--- Records supplied Enclosed Below ---
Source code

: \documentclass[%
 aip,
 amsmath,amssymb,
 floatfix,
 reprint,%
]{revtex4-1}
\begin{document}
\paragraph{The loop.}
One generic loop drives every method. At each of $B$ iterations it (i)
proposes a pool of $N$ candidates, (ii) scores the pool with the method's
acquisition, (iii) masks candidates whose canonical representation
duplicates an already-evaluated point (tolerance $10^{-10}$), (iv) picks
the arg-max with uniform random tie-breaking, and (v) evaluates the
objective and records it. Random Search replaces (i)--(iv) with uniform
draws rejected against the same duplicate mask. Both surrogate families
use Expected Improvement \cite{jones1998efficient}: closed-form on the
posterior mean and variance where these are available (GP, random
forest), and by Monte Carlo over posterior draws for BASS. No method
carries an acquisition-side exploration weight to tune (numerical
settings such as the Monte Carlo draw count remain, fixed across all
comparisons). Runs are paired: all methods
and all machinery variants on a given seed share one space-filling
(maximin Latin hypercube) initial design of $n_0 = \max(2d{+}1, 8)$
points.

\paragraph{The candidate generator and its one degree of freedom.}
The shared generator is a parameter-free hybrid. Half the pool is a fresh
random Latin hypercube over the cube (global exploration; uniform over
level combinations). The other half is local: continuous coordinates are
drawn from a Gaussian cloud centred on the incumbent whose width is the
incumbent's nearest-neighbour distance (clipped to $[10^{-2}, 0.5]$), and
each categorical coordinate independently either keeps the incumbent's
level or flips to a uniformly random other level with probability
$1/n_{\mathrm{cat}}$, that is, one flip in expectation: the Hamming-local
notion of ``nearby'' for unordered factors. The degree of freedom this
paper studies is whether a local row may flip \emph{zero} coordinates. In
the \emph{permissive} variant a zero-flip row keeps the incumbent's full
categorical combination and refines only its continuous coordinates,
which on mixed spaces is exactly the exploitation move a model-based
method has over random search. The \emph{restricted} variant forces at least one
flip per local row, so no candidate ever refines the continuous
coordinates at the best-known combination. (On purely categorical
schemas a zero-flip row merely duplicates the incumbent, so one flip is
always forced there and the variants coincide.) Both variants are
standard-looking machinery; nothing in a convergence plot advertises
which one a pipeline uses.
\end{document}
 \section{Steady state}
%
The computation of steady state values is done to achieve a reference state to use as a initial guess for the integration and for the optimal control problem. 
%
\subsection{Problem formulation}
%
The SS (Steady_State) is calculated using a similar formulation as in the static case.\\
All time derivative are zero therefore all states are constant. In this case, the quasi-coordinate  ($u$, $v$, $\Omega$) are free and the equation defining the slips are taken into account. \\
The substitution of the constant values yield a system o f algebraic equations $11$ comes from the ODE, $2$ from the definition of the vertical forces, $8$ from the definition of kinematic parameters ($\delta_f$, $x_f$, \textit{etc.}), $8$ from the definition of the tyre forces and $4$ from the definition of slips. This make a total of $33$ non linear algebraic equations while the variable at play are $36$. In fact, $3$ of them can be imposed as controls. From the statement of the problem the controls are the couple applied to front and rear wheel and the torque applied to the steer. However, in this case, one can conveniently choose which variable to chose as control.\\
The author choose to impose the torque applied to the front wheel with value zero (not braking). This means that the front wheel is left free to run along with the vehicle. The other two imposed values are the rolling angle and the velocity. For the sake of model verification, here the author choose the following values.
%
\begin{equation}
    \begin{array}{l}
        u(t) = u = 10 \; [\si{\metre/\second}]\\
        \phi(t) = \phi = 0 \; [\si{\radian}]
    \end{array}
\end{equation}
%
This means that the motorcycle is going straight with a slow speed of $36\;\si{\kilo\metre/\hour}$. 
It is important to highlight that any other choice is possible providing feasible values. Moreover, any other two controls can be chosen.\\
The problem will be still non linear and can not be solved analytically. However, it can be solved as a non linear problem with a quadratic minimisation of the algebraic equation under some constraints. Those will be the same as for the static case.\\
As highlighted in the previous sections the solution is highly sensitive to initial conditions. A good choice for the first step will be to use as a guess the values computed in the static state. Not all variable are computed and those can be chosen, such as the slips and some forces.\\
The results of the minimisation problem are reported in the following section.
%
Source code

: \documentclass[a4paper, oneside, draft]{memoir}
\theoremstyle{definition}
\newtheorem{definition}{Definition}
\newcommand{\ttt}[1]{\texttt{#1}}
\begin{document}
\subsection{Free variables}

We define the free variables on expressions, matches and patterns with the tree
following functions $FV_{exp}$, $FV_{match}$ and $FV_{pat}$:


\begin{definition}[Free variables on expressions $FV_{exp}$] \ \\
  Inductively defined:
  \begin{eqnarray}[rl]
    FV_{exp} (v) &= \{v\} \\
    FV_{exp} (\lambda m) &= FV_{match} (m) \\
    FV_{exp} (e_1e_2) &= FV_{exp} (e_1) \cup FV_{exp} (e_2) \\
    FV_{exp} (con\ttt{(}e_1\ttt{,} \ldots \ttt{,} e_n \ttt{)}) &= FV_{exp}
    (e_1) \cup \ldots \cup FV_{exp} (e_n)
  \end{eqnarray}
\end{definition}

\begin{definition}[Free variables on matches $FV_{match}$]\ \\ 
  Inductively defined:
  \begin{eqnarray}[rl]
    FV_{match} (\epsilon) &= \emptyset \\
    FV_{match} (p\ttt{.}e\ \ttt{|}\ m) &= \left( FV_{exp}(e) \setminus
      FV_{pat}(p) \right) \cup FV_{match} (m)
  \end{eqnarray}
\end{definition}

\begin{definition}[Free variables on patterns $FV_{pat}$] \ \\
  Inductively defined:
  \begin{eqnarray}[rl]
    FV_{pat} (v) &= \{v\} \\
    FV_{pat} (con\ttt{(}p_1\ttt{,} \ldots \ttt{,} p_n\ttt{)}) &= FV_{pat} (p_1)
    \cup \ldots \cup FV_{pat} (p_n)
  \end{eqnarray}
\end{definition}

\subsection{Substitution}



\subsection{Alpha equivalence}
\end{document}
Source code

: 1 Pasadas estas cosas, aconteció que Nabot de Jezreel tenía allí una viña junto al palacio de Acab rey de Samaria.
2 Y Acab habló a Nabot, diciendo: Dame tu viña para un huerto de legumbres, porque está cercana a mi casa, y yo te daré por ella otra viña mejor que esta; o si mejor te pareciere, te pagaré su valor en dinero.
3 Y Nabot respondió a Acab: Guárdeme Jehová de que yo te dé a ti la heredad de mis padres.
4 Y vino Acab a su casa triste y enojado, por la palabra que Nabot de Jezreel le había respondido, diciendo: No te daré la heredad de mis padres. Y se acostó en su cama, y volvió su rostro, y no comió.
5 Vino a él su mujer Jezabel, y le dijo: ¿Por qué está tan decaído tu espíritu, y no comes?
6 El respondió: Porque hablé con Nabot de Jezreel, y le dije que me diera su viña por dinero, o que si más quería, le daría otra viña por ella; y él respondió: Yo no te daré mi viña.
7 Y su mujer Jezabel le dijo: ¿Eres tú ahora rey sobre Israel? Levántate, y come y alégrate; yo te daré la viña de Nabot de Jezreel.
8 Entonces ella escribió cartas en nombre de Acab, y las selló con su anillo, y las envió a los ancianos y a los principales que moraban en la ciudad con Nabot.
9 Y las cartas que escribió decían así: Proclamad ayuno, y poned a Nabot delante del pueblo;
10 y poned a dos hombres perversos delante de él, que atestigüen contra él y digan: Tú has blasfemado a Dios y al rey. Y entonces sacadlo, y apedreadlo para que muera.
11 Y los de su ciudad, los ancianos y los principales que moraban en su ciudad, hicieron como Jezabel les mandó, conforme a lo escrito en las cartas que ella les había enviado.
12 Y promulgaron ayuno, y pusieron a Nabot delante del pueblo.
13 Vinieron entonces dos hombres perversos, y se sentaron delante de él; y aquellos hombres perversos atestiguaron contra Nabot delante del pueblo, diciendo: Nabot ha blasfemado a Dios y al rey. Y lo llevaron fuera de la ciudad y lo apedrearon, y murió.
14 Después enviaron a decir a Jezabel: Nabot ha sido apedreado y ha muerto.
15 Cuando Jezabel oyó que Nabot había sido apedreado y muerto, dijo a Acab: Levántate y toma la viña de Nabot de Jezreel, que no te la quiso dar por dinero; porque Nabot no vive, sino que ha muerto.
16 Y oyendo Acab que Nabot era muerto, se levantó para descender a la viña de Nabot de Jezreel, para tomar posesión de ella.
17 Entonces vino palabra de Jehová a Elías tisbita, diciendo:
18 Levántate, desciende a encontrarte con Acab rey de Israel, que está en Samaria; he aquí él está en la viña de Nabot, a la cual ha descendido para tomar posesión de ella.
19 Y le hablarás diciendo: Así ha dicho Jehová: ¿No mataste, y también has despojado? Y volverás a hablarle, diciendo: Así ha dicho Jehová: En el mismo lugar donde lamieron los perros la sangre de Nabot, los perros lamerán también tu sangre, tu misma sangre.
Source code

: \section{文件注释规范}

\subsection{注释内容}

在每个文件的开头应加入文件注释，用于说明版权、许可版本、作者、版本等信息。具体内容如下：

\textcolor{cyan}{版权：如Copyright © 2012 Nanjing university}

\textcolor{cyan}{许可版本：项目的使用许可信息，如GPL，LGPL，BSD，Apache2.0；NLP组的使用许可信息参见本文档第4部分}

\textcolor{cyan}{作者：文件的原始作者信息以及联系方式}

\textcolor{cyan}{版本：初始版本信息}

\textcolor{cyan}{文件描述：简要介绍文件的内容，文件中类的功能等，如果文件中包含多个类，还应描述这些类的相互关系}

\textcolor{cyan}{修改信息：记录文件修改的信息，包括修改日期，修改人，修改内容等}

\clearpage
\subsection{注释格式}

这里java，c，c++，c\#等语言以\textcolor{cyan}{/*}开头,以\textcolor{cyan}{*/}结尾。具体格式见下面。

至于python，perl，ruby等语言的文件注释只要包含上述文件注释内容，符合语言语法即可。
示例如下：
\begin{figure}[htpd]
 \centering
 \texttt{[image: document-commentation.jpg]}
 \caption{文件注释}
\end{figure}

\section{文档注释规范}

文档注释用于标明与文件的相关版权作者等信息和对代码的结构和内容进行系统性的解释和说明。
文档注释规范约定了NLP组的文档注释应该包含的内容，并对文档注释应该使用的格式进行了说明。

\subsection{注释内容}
--- End of Enclosed Records supplied ---
What the exercise asks. Look above for the line holding "8 Entonces ella", then set down exactly that line and every line after it up to and including the line holding "13 Vinieron entonces", with nothing else.

Solved problem.
8 Entonces ella escribió cartas en nombre de Acab, y las selló con su anillo, y las envió a los ancianos y a los principales que moraban en la ciudad con Nabot.
9 Y las cartas que escribió decían así: Proclamad ayuno, y poned a Nabot delante del pueblo;
10 y poned a dos hombres perversos delante de él, que atestigüen contra él y digan: Tú has blasfemado a Dios y al rey. Y entonces sacadlo, y apedreadlo para que muera.
11 Y los de su ciudad, los ancianos y los principales que moraban en su ciudad, hicieron como Jezabel les mandó, conforme a lo escrito en las cartas que ella les había enviado.
12 Y promulgaron ayuno, y pusieron a Nabot delante del pueblo.
13 Vinieron entonces dos hombres perversos, y se sentaron delante de él; y aquellos hombres perversos atestiguaron contra Nabot delante del pueblo, diciendo: Nabot ha blasfemado a Dios y al rey. Y lo llevaron fuera de la ciudad y lo apedrearon, y murió.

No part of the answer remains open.